**What to do**
The answer should consist of every line of the material, repeated verbatim.

**Dataset extract**
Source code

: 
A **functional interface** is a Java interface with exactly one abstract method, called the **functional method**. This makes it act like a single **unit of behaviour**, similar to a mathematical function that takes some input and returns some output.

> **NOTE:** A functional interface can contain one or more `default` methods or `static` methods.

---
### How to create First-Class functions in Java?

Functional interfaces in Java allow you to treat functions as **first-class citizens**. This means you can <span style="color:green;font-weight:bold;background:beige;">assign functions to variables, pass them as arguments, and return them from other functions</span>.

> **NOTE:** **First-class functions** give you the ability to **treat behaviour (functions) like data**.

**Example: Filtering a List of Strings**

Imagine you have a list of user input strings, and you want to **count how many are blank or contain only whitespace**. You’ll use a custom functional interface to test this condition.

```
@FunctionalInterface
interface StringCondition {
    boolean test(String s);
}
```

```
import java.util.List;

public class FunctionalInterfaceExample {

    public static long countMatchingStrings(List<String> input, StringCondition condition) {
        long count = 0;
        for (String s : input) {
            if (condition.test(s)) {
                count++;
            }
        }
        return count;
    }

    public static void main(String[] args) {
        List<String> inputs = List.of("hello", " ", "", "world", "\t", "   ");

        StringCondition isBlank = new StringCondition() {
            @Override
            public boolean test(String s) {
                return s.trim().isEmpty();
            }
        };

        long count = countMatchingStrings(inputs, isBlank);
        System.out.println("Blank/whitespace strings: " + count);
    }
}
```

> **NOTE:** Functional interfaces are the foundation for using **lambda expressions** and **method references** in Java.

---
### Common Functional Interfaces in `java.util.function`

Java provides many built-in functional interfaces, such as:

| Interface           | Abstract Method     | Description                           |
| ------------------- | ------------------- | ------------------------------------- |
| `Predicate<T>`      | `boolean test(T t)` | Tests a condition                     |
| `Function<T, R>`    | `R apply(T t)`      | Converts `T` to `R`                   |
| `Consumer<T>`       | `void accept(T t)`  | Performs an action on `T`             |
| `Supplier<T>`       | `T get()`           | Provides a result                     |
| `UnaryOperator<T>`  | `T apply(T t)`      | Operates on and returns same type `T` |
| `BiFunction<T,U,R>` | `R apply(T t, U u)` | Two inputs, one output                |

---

**Answer space**
Source code

: 
A **functional interface** is a Java interface with exactly one abstract method, called the **functional method**. This makes it act like a single **unit of behaviour**, similar to a mathematical function that takes some input and returns some output.

> **NOTE:** A functional interface can contain one or more `default` methods or `static` methods.

---
### How to create First-Class functions in Java?

Functional interfaces in Java allow you to treat functions as **first-class citizens**. This means you can <span style="color:green;font-weight:bold;background:beige;">assign functions to variables, pass them as arguments, and return them from other functions</span>.

> **NOTE:** **First-class functions** give you the ability to **treat behaviour (functions) like data**.

**Example: Filtering a List of Strings**

Imagine you have a list of user input strings, and you want to **count how many are blank or contain only whitespace**. You’ll use a custom functional interface to test this condition.

```
@FunctionalInterface
interface StringCondition {
    boolean test(String s);
}
```

```
import java.util.List;

public class FunctionalInterfaceExample {

    public static long countMatchingStrings(List<String> input, StringCondition condition) {
        long count = 0;
        for (String s : input) {
            if (condition.test(s)) {
                count++;
            }
        }
        return count;
    }

    public static void main(String[] args) {
        List<String> inputs = List.of("hello", " ", "", "world", "\t", "   ");

        StringCondition isBlank = new StringCondition() {
            @Override
            public boolean test(String s) {
                return s.trim().isEmpty();
            }
        };

        long count = countMatchingStrings(inputs, isBlank);
        System.out.println("Blank/whitespace strings: " + count);
    }
}
```

> **NOTE:** Functional interfaces are the foundation for using **lambda expressions** and **method references** in Java.

---
### Common Functional Interfaces in `java.util.function`

Java provides many built-in functional interfaces, such as:

| Interface           | Abstract Method     | Description                           |
| ------------------- | ------------------- | ------------------------------------- |
| `Predicate<T>`      | `boolean test(T t)` | Tests a condition                     |
| `Function<T, R>`    | `R apply(T t)`      | Converts `T` to `R`                   |
| `Consumer<T>`       | `void accept(T t)`  | Performs an action on `T`             |
| `Supplier<T>`       | `T get()`           | Provides a result                     |
| `UnaryOperator<T>`  | `T apply(T t)`      | Operates on and returns same type `T` |
| `BiFunction<T,U,R>` | `R apply(T t, U u)` | Two inputs, one output                |

---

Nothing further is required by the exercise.